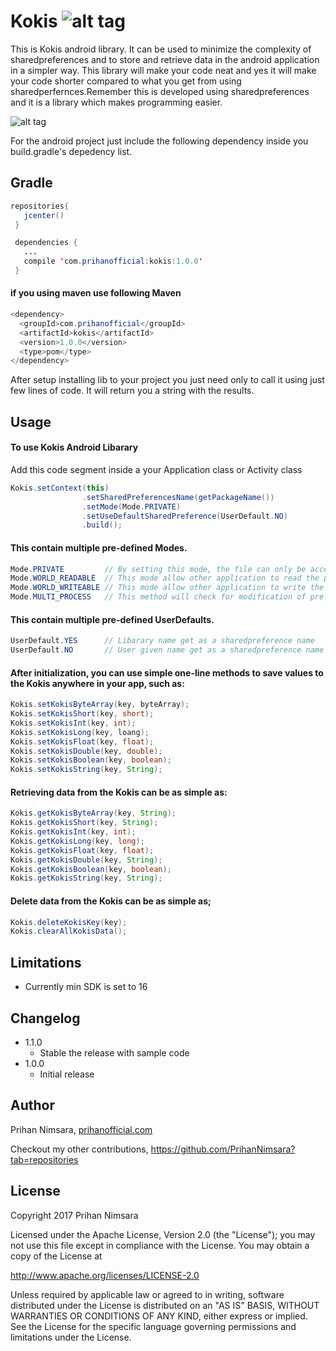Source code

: # Kokis                  ![alt tag](https://api.bintray.com/packages/prihannimsara/KokisRepository/kokis/images/download.svg)



This is Kokis android library. It can be used to minimize the complexity of sharedpreferences and to store and retrieve data in the android application in a simpler way. This library will make your code neat and yes it will make your code shorter compared to what you get from using sharedperfernces.Remember this is developed using sharedpreferences and it is a library which makes programming easier.



![alt tag](https://user-images.githubusercontent.com/29063580/27034382-23bcc2ca-4f9b-11e7-8189-f8ddada96a20.jpg)

For the android project just include the following dependency inside you build.gradle's depedency list.

## Gradle

```java
repositories{
   jcenter()
 }
```

```java
 dependencies {
   ...
   compile 'com.prihanofficial:kokis:1.0.0'
 }
```

#### if you using maven use following Maven

```java
<dependency>
  <groupId>com.prihanofficial</groupId>
  <artifactId>kokis</artifactId>
  <version>1.0.0</version>
  <type>pom</type>
</dependency>
```

After setup installing lib to your project you just need only to call it using just few lines of code. It will return you a string with the results.

## Usage

#### To use Kokis Android Libarary

Add this code segment inside a your Application class or Activity class

```java
Kokis.setContext(this)
                .setSharedPreferencesName(getPackageName())
                .setMode(Mode.PRIVATE)
                .setUseDefaultSharedPreference(UserDefault.NO)
                .build();
```

#### This contain multiple pre-defined Modes.

```java
Mode.PRIVATE         // By setting this mode, the file can only be accessed using calling application
Mode.WORLD_READABLE  // This mode allow other application to read the preferences
Mode.WORLD_WRITEABLE // This mode allow other application to write the preferences
Mode.MULTI_PROCESS   // This method will check for modification of preferences even if the sharedpreference instance has already been loaded
```

#### This contain multiple pre-defined UserDefaults.

```java
UserDefault.YES      // Libarary name get as a sharedpreference name 
UserDefault.NO       // User given name get as a sharedpreference name
```

#### After initialization, you can use simple one-line methods to save values to the Kokis anywhere in your app, such as:

```java
Kokis.setKokisByteArray(key, byteArray);
Kokis.setKokisShort(key, short);
Kokis.setKokisInt(key, int);
Kokis.setKokisLong(key, loang);
Kokis.setKokisFloat(key, float);
Kokis.setKokisDouble(key, double);
Kokis.setKokisBoolean(key, boolean);
Kokis.setKokisString(key, String);
```

#### Retrieving data from the Kokis can be as simple as:

```java
Kokis.getKokisByteArray(key, String);
Kokis.getKokisShort(key, String);
Kokis.getKokisInt(key, int);
Kokis.getKokisLong(key, long);
Kokis.getKokisFloat(key, float);
Kokis.getKokisDouble(key, String);
Kokis.getKokisBoolean(key, boolean);
Kokis.getKokisString(key, String);
 ```

#### Delete data from the Kokis can be as simple as;

```java
Kokis.deleteKokisKey(key);
Kokis.clearAllKokisData();
```

## Limitations

- Currently min SDK is set to 16

## Changelog

- 1.1.0
    - Stable the release with sample code
- 1.0.0
    - Initial release

## Author

Prihan Nimsara, [prihanofficial.com](http://prihanofficial.com)

Checkout my other contributions, https://github.com/PrihanNimsara?tab=repositories

## License

Copyright 2017 Prihan Nimsara

Licensed under the Apache License, Version 2.0 (the "License"); you may not use this file except in compliance with the License. You may obtain a copy of the License at

http://www.apache.org/licenses/LICENSE-2.0

Unless required by applicable law or agreed to in writing, software distributed under the License is distributed on an "AS IS" BASIS, WITHOUT WARRANTIES OR CONDITIONS OF ANY KIND, either express or implied. See the License for the specific language governing permissions and limitations under the License.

■ What needs to be done
Each line, from the one that holds "## Limitations" through the last line of the entries, must be repeated exactly. Leave out everything else.

■ Written answer
## Limitations

- Currently min SDK is set to 16

## Changelog

- 1.1.0
    - Stable the release with sample code
- 1.0.0
    - Initial release

## Author

Prihan Nimsara, [prihanofficial.com](http://prihanofficial.com)

Checkout my other contributions, https://github.com/PrihanNimsara?tab=repositories

## License

Copyright 2017 Prihan Nimsara

Licensed under the Apache License, Version 2.0 (the "License"); you may not use this file except in compliance with the License. You may obtain a copy of the License at

http://www.apache.org/licenses/LICENSE-2.0

Unless required by applicable law or agreed to in writing, software distributed under the License is distributed on an "AS IS" BASIS, WITHOUT WARRANTIES OR CONDITIONS OF ANY KIND, either express or implied. See the License for the specific language governing permissions and limitations under the License.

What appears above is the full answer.